**Information shown**
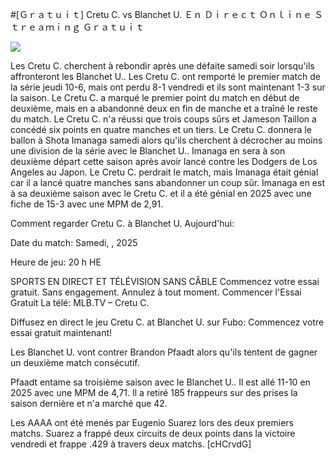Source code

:#[Ｇｒａｔｕｉｔ] Cretu C. vs Blanchet U. Ｅｎ Ｄｉｒｅｃｔ Ｏｎｌｉｎｅ Ｓｔｒｅａｍｉｎｇ Ｇｒａｔｕｉｔ  
  
  
[![](https://i.imgur.com/qSNzIqt.png)](https://movie.rssnews.media/wmifefBb.php)  
  
Les Cretu C. cherchent à rebondir après une défaite samedi soir lorsqu'ils affronteront les Blanchet U.. Les Cretu C. ont remporté le premier match de la série jeudi 10-6, mais ont perdu 8-1 vendredi et ils sont maintenant 1-3 sur la saison. Le Cretu C. a marqué le premier point du match en début de deuxième, mais en a abandonné deux en fin de manche et a traîné le reste du match. Le Cretu C. n'a réussi que trois coups sûrs et Jameson Taillon a concédé six points en quatre manches et un tiers. Le Cretu C. donnera le ballon à Shota Imanaga samedi alors qu'ils cherchent à décrocher au moins une division de la série avec le Blanchet U.. Imanaga en sera à son deuxième départ cette saison après avoir lancé contre les Dodgers de Los Angeles au Japon. Le Cretu C. perdrait le match, mais Imanaga était génial car il a lancé quatre manches sans abandonner un coup sûr. Imanaga en est à sa deuxième saison avec le Cretu C. et il a été génial en 2025 avec une fiche de 15-3 avec une MPM de 2,91.

Comment regarder Cretu C. à Blanchet U. Aujourd'hui:

Date du match: Samedi, , 2025

Heure de jeu: 20 h HE

SPORTS EN DIRECT ET TÉLÉVISION SANS CÂBLE
Commencez votre essai gratuit. Sans engagement. Annulez à tout moment.
Commencer l'Essai Gratuit
La télé: MLB.TV – Cretu C.

Diffusez en direct le jeu Cretu C. at Blanchet U. sur Fubo: Commencez votre essai gratuit maintenant!

Les Blanchet U. vont contrer Brandon Pfaadt alors qu'ils tentent de gagner un deuxième match consécutif.

Pfaadt entame sa troisième saison avec le Blanchet U.. Il est allé 11-10 en 2025 avec une MPM de 4,71. Il a retiré 185 frappeurs sur des prises la saison dernière et n'a marché que 42.

Les AAAA ont été menés par Eugenio Suarez lors des deux premiers matchs. Suarez a frappé deux circuits de deux points dans la victoire vendredi et frappe .429 à travers deux matchs. [cHCrvdG]
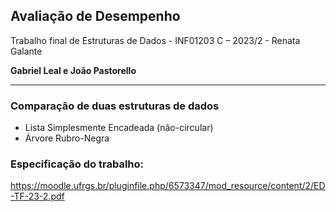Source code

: ## Avaliação de Desempenho
Trabalho final de Estruturas de Dados - INF01203 C – 2023/2 - Renata Galante

**Gabriel Leal e João Pastorello**

___
### Comparação de duas estruturas de dados
* Lista Simplesmente Encadeada (não-circular)
* Árvore Rubro-Negra

### Especificação do trabalho:
https://moodle.ufrgs.br/pluginfile.php/6573347/mod_resource/content/2/ED-TF-23-2.pdf
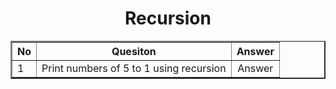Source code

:  <h1 align="center">Recursion</h1>
<table width="100%" border="2px solid black" align="center">
  <tr>
    <th>No</th>
    <th>Quesiton</th>
    <th>Answer</th>
  </tr>

  <!--question no 1-->
  <tr>
    <td>1</td>
    <td align="center">Print numbers of 5 to 1 using recursion</td>
    <td align="center">Answer</td>
  </tr>
</table>
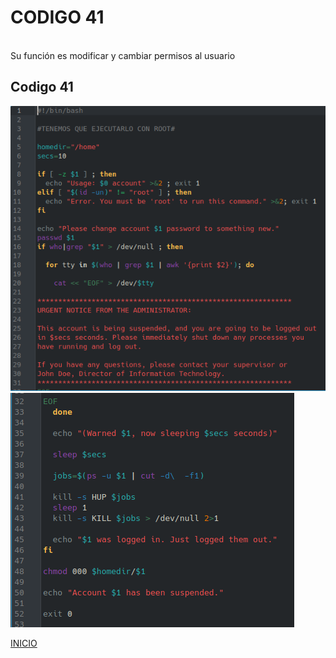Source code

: # **CODIGO 41**
<br>
Su función es modificar y cambiar permisos al usuario
<br>

## Codigo 41
![codigo41.png](codigo41.png)
![codigo41-1.png](codigo41-1.png)


[INICIO](https://github.com/SPM-UPVictoria/test-git-2130074/tree/main/README.md)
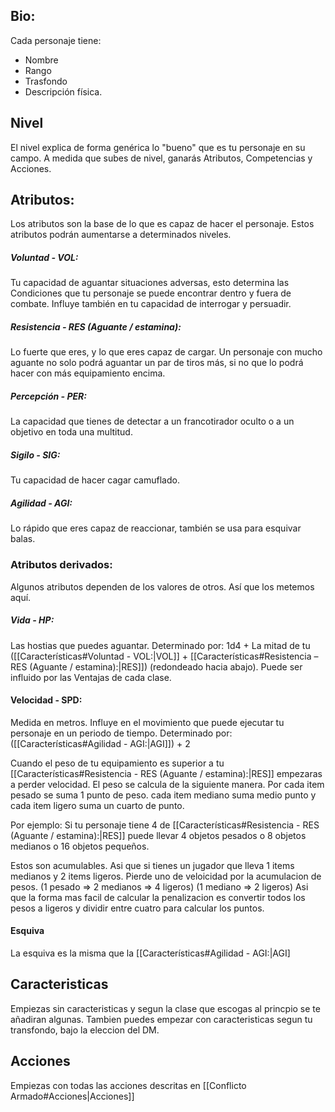 ## Bio:

Cada personaje tiene:
- Nombre
- Rango
- Trasfondo
- Descripción física.

## Nivel

El nivel explica de forma genérica lo "bueno" que es tu personaje en su campo. 
A medida que subes de nivel, ganarás Atributos, Competencias y Acciones.

## Atributos:

Los atributos son la base de lo que es capaz de hacer el personaje. Estos atributos podrán aumentarse a determinados niveles.

##### Voluntad - VOL:
Tu capacidad de aguantar situaciones adversas, esto determina las Condiciones que tu personaje se puede encontrar dentro y fuera de combate. Influye también en tu capacidad de interrogar y persuadir.

##### Resistencia - RES (Aguante / estamina): 
Lo fuerte que eres, y lo que eres capaz de cargar. Un personaje con mucho aguante no solo podrá aguantar un par de tiros más, si no que lo podrá hacer con más equipamiento encima.

##### Percepción - PER: 
La capacidad que tienes de detectar a un francotirador oculto o a un objetivo en toda una multitud.

##### Sigilo - SIG: 
Tu capacidad de hacer cagar camuflado.

##### Agilidad - AGI: 
Lo rápido que eres capaz de reaccionar, también se usa para esquivar balas.

### Atributos derivados:

Algunos atributos dependen de los valores de otros. Así que los metemos aquí.

##### Vida - HP: 
Las hostias que puedes aguantar.
Determinado por: 1d4 + La mitad de tu ([[Características#Voluntad - VOL:|VOL]] + [[Características#Resistencia – RES (Aguante / estamina):|RES]]) (redondeado hacia abajo).
Puede ser influido por las Ventajas de cada clase.

#### Velocidad - SPD:
Medida en metros. Influye en el movimiento que puede ejecutar tu personaje en un periodo de tiempo.
Determinado por: ([[Características#Agilidad - AGI:|AGI]]) + 2

Cuando el peso de tu equipamiento es superior a tu [[Características#Resistencia - RES (Aguante / estamina):|RES]] empezaras a perder velocidad.
El peso se calcula de la siguiente manera.
Por cada item pesado se suma 1 punto de peso.
cada item mediano suma medio punto
y cada item ligero suma un cuarto de punto.

Por ejemplo: Si tu personaje tiene 4 de [[Características#Resistencia - RES (Aguante / estamina):|RES]] puede llevar 4 objetos pesados o 8 objetos medianos o 16 objetos pequeños. 

Estos son acumulables. Asi que si tienes un jugador que lleva 1 items medianos y 2 items ligeros. Pierde uno de veloicidad por la acumulacion de pesos.
(1 pesado => 2 medianos => 4 ligeros)
(1 mediano => 2 ligeros)
Asi que la forma mas facil de calcular la penalizacion es convertir todos los pesos a ligeros y dividir entre cuatro para calcular los puntos.

#### Esquiva
La esquiva es la misma que la [[Características#Agilidad - AGI:|AGI]

## Caracteristicas

Empiezas sin caracteristicas y segun la clase que escogas al princpio se te añadiran algunas. Tambien puedes empezar con caracteristicas segun tu transfondo, bajo la eleccion del DM. 


## Acciones

Empiezas con todas las acciones descritas en [[Conflicto Armado#Acciones|Acciones]]

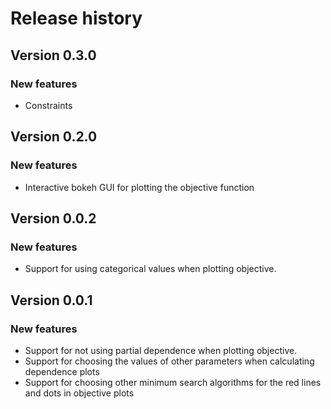 # Release history

## Version 0.3.0

### New features
* Constraints

## Version 0.2.0

### New features
* Interactive bokeh GUI for plotting the objective function

## Version 0.0.2

### New features
* Support for using categorical values when plotting objective.

## Version 0.0.1

### New features
* Support for not using partial dependence when plotting objective.
* Support for choosing the values of other parameters when calculating dependence plots
* Support for choosing other minimum search algorithms for the red lines and dots in objective plots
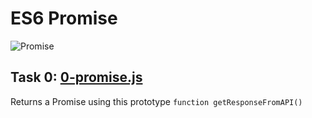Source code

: # ES6 Promise

![Promise ](https://www.google.com/url?sa=i&url=https%3A%2F%2Fwww.programiz.com%2Fjavascript%2Fpromise&psig=AOvVaw32qoEFNXf1k9eHy0j3i_AM&ust=1701500888423000&source=images&cd=vfe&opi=89978449&ved=0CBIQjRxqFwoTCIig3vLW7YIDFQAAAAAdAAAAABAL)

## Task 0: [0-promise.js](https://github.com/JamesRaphaelJRC/alx-backend-javascript/blob/main/0x01-ES6_promise/0-promise.js)
Returns a Promise using this prototype `function getResponseFromAPI()`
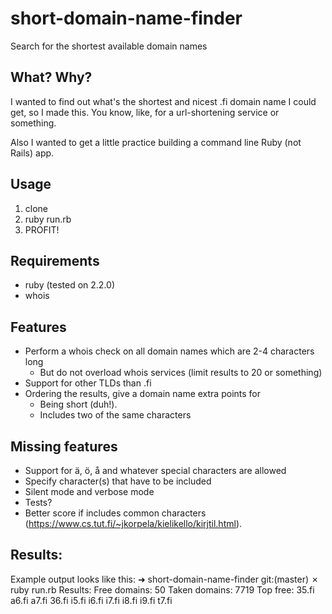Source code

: # short-domain-name-finder
Search for the shortest available domain names

## What? Why?
I wanted to find out what's the shortest and nicest .fi domain name I could get,
so I made this. You know, like, for a url-shortening service or something.

Also I wanted to get a little practice building a command line Ruby (not Rails) app.

## Usage
1. clone
2. ruby run.rb
3. PROFIT!

## Requirements
 * ruby (tested on 2.2.0)
 * whois

## Features
 * Perform a whois check on all domain names which are 2-4 characters long
   * But do not overload whois services (limit results to 20 or something)
 * Support for other TLDs than .fi
 * Ordering the results, give a domain name extra points for
   * Being short (duh!).
   * Includes two of the same characters

## Missing features
* Support for ä, ö, å and whatever special characters are allowed
* Specify character(s) that have to be included
* Silent mode and verbose mode
* Tests?
* Better score if includes common characters (https://www.cs.tut.fi/~jkorpela/kielikello/kirjtil.html).

## Results:
Example output looks like this:
➜  short-domain-name-finder git:(master) ✗ ruby run.rb
Results:
Free domains: 50
Taken domains: 7719
Top free:
35.fi
a6.fi
a7.fi
36.fi
i5.fi
i6.fi
i7.fi
i8.fi
i9.fi
t7.fi
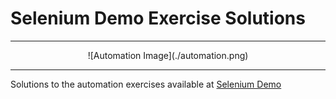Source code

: # Selenium Demo Exercise Solutions

---
<center>![Automation Image](./automation.png)</center>

---

Solutions to the automation exercises available at [Selenium Demo](https://demo.seleniumeasy.com/)



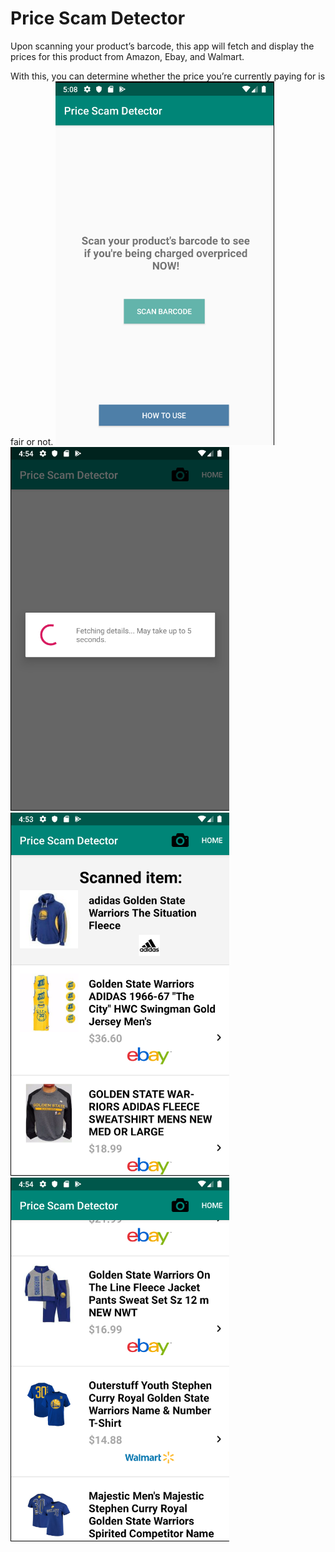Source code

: # Price Scam Detector

Upon scanning your product’s barcode, this app will fetch and display the prices for this product from Amazon, Ebay, and Walmart.

With this, you can determine whether the price you’re currently paying for is fair or not.
<img src="images/titlePage.png" width="350"> <img src="images/loading.png" width="350">
<img src="images/list.png" width="350"> <img src="images/list2.png" width="350">
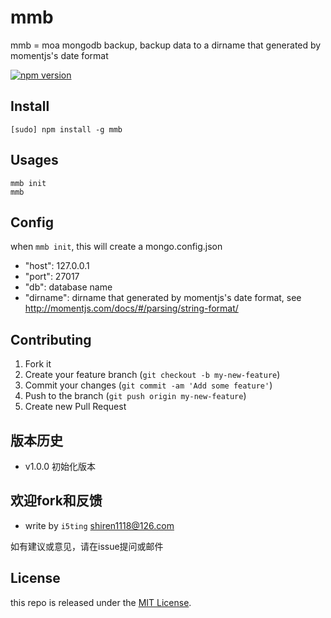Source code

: # mmb

mmb = moa mongodb backup, backup data to a dirname that generated by momentjs's date format

[![npm version](https://badge.fury.io/js/mmb.svg)](http://badge.fury.io/js/mmb)

## Install

    [sudo] npm install -g mmb
    
## Usages

    mmb init
    mmb
    

## Config

when `mmb init`, this will create a mongo.config.json

- "host": 127.0.0.1
- "port": 27017
- "db": database name
- "dirname": dirname that generated by momentjs's date format,  see http://momentjs.com/docs/#/parsing/string-format/


## Contributing

1. Fork it
2. Create your feature branch (`git checkout -b my-new-feature`)
3. Commit your changes (`git commit -am 'Add some feature'`)
4. Push to the branch (`git push origin my-new-feature`)
5. Create new Pull Request

## 版本历史

- v1.0.0 初始化版本

## 欢迎fork和反馈

- write by `i5ting` shiren1118@126.com

如有建议或意见，请在issue提问或邮件

## License

this repo is released under the [MIT
License](http://www.opensource.org/licenses/MIT).
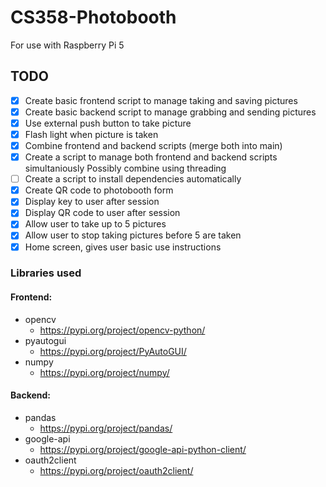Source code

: # CS358-Photobooth
For use with Raspberry Pi 5

## TODO
- [X] Create basic frontend script to manage taking and saving pictures
- [X] Create basic backend script to manage grabbing and sending pictures
- [X] Use external push button to take picture
- [X] Flash light when picture is taken
- [X] Combine frontend and backend scripts (merge both into main)
- [X] Create a script to manage both frontend and backend scripts simultaniously
          Possibly combine using threading
- [ ] Create a script to install dependencies automatically
- [X] Create QR code to photobooth form
- [X] Display key to user after session
- [X] Display QR code to user after session
- [X] Allow user to take up to 5 pictures
- [X] Allow user to stop taking pictures before 5 are taken
- [X] Home screen, gives user basic use instructions

### Libraries used
#### Frontend:
- opencv
  - https://pypi.org/project/opencv-python/
- pyautogui
  - https://pypi.org/project/PyAutoGUI/
- numpy
  - https://pypi.org/project/numpy/

#### Backend:
- pandas
  - https://pypi.org/project/pandas/
- google-api
  - https://pypi.org/project/google-api-python-client/
- oauth2client
  - https://pypi.org/project/oauth2client/
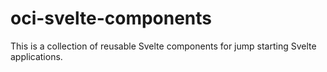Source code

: # oci-svelte-components

This is a collection of reusable Svelte components
for jump starting Svelte applications.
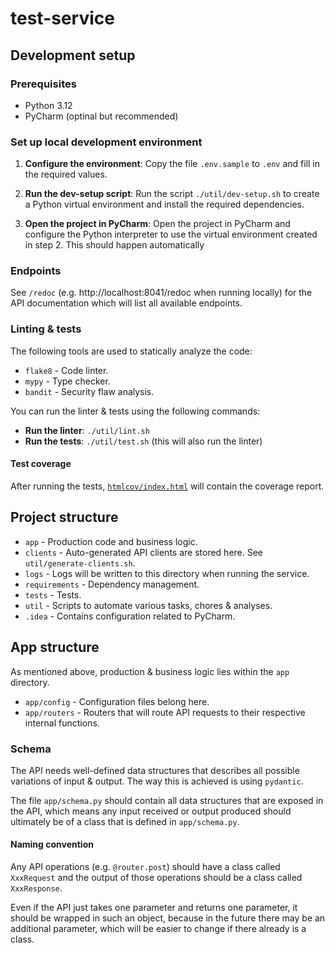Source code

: # test-service

## Development setup

### Prerequisites

* Python 3.12
* PyCharm (optinal but recommended)

### Set up local development environment

1. **Configure the environment**: Copy the file `.env.sample` to `.env` and fill in 
   the required values.

2. **Run the dev-setup script**: Run the script `./util/dev-setup.sh` to create a Python
   virtual environment and install the required dependencies.

3. **Open the project in PyCharm**: Open the project in PyCharm and configure the
   Python interpreter to use the virtual environment created in step 2. This should happen automatically

### Endpoints

See `/redoc` (e.g. http://localhost:8041/redoc when running locally) for the API documentation which will
list all available endpoints.

### Linting & tests

The following tools are used to statically analyze the code:

* `flake8` - Code linter.
* `mypy` - Type checker.
* `bandit` - Security flaw analysis.

You can run the linter & tests using the following commands:

* **Run the linter**: `./util/lint.sh`
* **Run the tests**: `./util/test.sh` (this will also run the linter)

#### Test coverage

After running the tests, [`htmlcov/index.html`](../htmlcov/index.html) will contain the coverage report.

## Project structure

* `app` - Production code and business logic.
* `clients` - Auto-generated API clients are stored here. See `util/generate-clients.sh`.
* `logs` - Logs will be written to this directory when running the service.
* `requirements` - Dependency management.
* `tests` - Tests.
* `util` - Scripts to automate various tasks, chores & analyses.
* `.idea` - Contains configuration related to PyCharm.

## App structure

As mentioned above, production & business logic lies within the `app` directory.

* `app/config` - Configuration files belong here.
* `app/routers` - Routers that will route API requests to their respective internal functions.

### Schema

The API needs well-defined data structures that describes all possible variations
of input & output. The way this is achieved is using `pydantic`.

The file `app/schema.py` should contain all data structures that are exposed in the API,
which means any input received or output produced should ultimately be of a class that
is defined in `app/schema.py`.

#### Naming convention

Any API operations (e.g. `@router.post`) should have a class called `XxxRequest` and
the output of those operations should be a class called `XxxResponse`.

Even if the API just takes one parameter and returns one parameter, it should be wrapped
in such an object, because in the future there may be an additional parameter, which
will be easier to change if there already is a class.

**Exercise brief**
Starting at the line above that has "this repo is released under the [MIT" and ending at the line that has "### Libraries used", copy each line exactly, leaving the pictures out and adding nothing.

**The completed task**
this repo is released under the [MIT
License](http://www.opensource.org/licenses/MIT).
Source code

: # CS358-Photobooth
For use with Raspberry Pi 5

## TODO
- [X] Create basic frontend script to manage taking and saving pictures
- [X] Create basic backend script to manage grabbing and sending pictures
- [X] Use external push button to take picture
- [X] Flash light when picture is taken
- [X] Combine frontend and backend scripts (merge both into main)
- [X] Create a script to manage both frontend and backend scripts simultaniously
          Possibly combine using threading
- [ ] Create a script to install dependencies automatically
- [X] Create QR code to photobooth form
- [X] Display key to user after session
- [X] Display QR code to user after session
- [X] Allow user to take up to 5 pictures
- [X] Allow user to stop taking pictures before 5 are taken
- [X] Home screen, gives user basic use instructions

### Libraries used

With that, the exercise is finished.